PREOPERATIVE DIAGNOSES: 	
1.	Bilateral breast grade IV capsules.	
2.	Implant malposition bilaterally.
3.	Status post subcutaneous mastectomies for severe fibrocystic disease.

POSTOPERATIVE DIAGNOSES:  Bilateral ruptured silicone implants.

OPERATION:
1.	Bilateral implant removal and exchange (Mentor 575 cc saline implants, right side filled to 625 cc, left side filled to 575 cc).
2.	Bilateral breast reconstruction pocket revision.
3.	Bilateral complete capsulectomies, severe.

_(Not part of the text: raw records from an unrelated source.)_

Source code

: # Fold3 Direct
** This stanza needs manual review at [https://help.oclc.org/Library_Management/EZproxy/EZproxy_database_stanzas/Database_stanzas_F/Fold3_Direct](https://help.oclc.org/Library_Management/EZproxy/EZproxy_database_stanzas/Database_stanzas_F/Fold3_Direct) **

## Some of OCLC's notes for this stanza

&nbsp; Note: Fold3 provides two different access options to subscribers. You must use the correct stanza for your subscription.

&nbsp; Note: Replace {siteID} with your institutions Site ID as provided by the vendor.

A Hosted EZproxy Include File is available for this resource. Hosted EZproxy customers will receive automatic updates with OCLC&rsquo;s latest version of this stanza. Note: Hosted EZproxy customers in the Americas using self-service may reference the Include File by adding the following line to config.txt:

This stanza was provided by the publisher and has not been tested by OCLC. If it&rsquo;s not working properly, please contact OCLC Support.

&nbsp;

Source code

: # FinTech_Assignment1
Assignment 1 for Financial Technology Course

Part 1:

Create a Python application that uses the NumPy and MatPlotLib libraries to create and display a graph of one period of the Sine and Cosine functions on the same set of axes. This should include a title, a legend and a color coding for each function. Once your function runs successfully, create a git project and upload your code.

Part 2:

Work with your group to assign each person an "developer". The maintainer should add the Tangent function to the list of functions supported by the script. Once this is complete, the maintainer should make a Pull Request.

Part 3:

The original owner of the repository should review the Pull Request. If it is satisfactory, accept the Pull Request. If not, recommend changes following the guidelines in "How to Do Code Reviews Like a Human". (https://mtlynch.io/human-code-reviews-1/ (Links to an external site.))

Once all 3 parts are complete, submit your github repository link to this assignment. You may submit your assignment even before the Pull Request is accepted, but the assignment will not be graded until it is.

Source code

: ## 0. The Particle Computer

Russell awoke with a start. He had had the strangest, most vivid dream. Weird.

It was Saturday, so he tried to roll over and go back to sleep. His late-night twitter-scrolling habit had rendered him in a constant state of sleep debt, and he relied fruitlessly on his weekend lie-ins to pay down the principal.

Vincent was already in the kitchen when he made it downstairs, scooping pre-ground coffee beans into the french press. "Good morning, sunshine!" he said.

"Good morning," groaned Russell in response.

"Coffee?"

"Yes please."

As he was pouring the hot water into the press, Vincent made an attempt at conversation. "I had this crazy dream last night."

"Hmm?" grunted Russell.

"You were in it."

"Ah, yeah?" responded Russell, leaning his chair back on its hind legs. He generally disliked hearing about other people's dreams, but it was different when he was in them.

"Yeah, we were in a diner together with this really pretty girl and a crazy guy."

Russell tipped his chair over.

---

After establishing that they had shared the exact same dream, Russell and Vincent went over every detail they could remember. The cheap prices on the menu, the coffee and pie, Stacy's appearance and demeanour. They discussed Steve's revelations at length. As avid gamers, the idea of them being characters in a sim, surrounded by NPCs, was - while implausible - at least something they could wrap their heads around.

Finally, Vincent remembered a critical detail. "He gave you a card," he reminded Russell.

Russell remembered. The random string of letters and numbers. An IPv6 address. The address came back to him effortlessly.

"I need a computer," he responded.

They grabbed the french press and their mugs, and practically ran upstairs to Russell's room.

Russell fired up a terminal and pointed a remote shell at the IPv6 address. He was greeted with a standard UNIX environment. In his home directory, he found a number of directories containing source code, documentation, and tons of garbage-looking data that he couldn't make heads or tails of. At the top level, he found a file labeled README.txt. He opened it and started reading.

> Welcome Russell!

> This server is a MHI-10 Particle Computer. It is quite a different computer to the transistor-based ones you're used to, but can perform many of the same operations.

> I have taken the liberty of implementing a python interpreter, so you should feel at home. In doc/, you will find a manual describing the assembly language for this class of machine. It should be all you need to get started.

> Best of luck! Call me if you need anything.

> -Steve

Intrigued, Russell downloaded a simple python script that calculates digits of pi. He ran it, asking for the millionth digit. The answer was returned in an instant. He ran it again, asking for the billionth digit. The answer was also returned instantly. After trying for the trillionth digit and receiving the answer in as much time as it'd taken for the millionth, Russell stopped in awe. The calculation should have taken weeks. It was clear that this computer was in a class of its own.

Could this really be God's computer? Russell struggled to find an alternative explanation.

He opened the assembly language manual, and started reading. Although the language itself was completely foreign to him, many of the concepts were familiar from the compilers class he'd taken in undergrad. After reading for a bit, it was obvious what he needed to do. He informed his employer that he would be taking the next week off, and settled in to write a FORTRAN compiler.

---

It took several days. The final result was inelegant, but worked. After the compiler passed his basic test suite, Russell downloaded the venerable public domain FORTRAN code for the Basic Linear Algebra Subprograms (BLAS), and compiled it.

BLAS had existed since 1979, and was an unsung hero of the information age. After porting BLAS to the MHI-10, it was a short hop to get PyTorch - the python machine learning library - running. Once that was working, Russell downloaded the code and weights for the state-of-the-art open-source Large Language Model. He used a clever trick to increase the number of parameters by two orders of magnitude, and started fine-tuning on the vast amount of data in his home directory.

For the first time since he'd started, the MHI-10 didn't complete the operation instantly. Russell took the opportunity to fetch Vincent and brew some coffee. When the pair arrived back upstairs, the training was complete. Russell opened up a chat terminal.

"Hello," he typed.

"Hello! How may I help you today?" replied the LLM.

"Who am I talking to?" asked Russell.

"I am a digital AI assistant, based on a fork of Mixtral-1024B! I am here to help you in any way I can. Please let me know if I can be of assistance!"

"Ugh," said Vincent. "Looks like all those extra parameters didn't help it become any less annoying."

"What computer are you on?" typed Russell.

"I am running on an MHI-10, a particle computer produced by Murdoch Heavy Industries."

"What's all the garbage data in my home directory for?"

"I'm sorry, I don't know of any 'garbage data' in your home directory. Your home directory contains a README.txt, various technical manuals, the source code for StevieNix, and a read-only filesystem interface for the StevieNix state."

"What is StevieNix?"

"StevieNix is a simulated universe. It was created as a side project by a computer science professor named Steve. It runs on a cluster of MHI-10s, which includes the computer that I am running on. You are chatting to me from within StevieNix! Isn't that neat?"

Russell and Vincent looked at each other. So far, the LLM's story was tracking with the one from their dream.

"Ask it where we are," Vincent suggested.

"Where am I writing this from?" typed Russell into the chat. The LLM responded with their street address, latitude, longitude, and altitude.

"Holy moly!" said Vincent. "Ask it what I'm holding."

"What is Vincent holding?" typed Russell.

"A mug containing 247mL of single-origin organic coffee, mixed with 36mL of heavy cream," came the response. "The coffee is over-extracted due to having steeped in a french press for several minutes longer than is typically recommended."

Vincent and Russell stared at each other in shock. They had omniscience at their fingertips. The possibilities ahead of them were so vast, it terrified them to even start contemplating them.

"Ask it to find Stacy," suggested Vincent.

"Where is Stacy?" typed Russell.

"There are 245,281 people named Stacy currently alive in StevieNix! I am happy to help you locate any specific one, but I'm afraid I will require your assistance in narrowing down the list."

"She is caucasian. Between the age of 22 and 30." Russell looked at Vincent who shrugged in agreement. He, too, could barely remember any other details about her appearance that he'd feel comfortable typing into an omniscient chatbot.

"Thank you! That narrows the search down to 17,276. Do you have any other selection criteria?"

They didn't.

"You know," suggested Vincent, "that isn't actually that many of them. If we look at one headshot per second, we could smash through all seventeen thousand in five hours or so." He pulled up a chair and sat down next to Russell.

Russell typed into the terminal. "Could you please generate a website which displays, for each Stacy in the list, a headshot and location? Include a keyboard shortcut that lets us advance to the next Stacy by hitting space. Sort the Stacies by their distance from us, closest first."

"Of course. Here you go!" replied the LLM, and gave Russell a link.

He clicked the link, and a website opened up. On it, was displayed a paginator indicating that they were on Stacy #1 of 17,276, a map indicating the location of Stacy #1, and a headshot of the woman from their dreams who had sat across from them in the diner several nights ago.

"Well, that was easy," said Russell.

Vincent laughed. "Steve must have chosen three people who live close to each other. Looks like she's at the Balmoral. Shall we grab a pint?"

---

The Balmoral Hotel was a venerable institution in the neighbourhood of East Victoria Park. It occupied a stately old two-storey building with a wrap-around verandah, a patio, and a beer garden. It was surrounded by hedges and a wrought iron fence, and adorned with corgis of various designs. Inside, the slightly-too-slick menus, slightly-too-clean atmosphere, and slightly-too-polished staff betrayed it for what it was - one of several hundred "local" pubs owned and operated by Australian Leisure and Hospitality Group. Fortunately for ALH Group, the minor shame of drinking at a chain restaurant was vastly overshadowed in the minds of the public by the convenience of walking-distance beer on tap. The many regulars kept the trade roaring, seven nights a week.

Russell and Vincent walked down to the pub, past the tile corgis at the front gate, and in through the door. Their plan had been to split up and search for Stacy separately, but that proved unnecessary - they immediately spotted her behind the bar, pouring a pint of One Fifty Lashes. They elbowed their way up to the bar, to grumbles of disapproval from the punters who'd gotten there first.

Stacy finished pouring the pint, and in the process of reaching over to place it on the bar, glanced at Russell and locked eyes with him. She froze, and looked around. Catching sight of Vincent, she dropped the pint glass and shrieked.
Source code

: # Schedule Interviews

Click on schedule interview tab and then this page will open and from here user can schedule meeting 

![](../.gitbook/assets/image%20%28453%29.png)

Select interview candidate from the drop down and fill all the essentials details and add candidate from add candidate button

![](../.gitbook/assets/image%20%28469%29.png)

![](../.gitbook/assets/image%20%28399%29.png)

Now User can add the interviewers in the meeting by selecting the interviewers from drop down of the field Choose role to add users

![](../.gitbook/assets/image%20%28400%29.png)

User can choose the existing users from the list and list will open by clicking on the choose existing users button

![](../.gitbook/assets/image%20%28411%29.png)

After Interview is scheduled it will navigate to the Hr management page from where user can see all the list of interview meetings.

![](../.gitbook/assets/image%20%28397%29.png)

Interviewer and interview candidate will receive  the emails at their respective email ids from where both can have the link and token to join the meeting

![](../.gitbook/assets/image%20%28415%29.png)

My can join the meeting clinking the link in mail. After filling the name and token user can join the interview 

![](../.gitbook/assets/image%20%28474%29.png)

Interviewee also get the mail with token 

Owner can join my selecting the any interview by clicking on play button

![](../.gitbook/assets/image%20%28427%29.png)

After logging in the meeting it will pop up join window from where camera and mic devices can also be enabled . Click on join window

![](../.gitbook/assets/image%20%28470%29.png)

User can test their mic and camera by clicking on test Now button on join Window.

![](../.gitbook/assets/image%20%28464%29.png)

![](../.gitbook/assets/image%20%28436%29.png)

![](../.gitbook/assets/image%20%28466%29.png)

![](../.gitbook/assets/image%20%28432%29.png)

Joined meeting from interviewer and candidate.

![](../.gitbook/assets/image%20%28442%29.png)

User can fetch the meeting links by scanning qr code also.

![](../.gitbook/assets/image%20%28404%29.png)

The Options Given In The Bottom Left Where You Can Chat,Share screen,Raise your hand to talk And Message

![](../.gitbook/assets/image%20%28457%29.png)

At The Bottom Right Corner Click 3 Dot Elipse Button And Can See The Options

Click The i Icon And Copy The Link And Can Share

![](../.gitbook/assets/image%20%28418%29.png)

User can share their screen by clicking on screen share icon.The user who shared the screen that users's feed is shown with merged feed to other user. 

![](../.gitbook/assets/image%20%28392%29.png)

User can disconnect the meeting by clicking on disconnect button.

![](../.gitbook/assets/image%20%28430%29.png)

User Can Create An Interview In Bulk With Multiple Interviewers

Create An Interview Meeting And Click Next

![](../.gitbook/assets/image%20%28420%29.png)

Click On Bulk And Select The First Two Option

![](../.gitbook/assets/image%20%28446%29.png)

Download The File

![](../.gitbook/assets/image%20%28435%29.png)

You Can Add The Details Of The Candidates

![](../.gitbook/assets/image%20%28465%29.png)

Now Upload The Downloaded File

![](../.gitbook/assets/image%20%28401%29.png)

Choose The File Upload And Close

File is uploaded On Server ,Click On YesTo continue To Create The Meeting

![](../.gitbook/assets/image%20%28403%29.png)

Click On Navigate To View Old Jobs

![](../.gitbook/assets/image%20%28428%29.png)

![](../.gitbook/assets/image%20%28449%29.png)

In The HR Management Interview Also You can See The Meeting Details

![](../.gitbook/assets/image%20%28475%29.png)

INDICATION:  female who many years ago had bilateral mastectomies for severe fibrocystic disease.  She had bilateral silicone implants placed.  Over the years she has developed significant capsular contracture, pain in both breasts and breast asymmetry secondary to the capsular contracture.  The patient was unaware that she had ruptured silicone implants on both sides.  This was identified intraoperatively.  

FINDINGS:   Bilateral silicone implant rupture.  Implants were 230 cc bilaterally.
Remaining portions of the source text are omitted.